▼

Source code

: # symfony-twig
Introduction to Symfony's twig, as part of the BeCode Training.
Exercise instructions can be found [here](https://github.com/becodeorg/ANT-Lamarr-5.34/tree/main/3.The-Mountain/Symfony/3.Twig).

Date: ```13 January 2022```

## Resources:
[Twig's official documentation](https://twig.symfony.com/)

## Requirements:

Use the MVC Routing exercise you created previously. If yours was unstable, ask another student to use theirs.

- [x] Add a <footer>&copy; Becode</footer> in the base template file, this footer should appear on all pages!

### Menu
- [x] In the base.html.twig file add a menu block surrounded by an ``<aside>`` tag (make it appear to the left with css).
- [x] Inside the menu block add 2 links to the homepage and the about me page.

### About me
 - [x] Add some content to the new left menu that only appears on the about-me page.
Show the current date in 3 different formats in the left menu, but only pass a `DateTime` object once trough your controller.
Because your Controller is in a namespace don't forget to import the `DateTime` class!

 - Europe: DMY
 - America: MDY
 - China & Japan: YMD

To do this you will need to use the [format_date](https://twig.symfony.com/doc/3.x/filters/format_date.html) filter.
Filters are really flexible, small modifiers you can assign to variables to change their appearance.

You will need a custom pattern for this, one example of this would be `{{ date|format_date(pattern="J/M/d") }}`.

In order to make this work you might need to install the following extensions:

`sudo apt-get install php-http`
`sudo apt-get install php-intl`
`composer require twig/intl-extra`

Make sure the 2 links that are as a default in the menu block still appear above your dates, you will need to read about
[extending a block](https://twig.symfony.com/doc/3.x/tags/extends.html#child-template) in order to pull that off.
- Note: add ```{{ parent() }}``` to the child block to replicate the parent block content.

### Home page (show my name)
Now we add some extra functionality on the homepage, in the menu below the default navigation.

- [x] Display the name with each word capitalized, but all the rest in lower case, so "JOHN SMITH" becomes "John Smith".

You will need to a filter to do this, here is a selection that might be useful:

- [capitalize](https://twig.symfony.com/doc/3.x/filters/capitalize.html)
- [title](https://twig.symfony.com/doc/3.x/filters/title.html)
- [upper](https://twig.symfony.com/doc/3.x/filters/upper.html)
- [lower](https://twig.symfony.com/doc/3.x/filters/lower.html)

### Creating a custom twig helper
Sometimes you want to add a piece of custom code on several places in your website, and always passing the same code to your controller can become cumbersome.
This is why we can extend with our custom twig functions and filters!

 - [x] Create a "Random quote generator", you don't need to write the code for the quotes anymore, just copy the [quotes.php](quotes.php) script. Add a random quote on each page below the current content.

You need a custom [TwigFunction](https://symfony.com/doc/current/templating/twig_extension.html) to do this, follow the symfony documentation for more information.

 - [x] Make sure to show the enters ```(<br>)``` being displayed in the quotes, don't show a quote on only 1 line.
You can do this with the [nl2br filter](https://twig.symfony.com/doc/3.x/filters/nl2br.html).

▲
▼

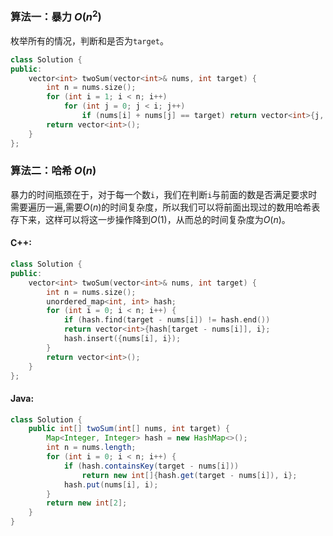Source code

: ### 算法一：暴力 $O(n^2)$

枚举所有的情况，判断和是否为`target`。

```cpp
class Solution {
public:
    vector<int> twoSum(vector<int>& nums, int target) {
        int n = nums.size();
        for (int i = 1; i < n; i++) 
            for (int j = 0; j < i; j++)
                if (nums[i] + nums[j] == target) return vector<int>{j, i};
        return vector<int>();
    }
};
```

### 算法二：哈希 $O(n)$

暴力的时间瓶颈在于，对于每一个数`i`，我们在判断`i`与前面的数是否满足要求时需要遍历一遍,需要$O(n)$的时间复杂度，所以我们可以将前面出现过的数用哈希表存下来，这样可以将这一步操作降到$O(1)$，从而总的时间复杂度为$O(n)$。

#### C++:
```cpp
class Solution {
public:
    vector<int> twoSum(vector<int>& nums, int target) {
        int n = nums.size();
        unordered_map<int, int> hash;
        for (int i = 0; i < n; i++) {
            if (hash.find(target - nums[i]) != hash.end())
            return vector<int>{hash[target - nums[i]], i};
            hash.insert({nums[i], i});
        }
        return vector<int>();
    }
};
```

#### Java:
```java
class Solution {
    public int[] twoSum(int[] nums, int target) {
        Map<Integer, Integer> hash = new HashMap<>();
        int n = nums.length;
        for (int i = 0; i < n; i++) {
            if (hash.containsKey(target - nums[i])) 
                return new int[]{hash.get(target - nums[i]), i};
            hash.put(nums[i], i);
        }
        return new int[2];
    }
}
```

▲

What to produce ::
Using the entries above, give again exactly the lines from the line holding "This is why" through the line holding "- [x] Create". Include both end lines and nothing else.

Answer ::
This is why we can extend with our custom twig functions and filters!

 - [x] Create a "Random quote generator", you don't need to write the code for the quotes anymore, just copy the [quotes.php](quotes.php) script. Add a random quote on each page below the current content.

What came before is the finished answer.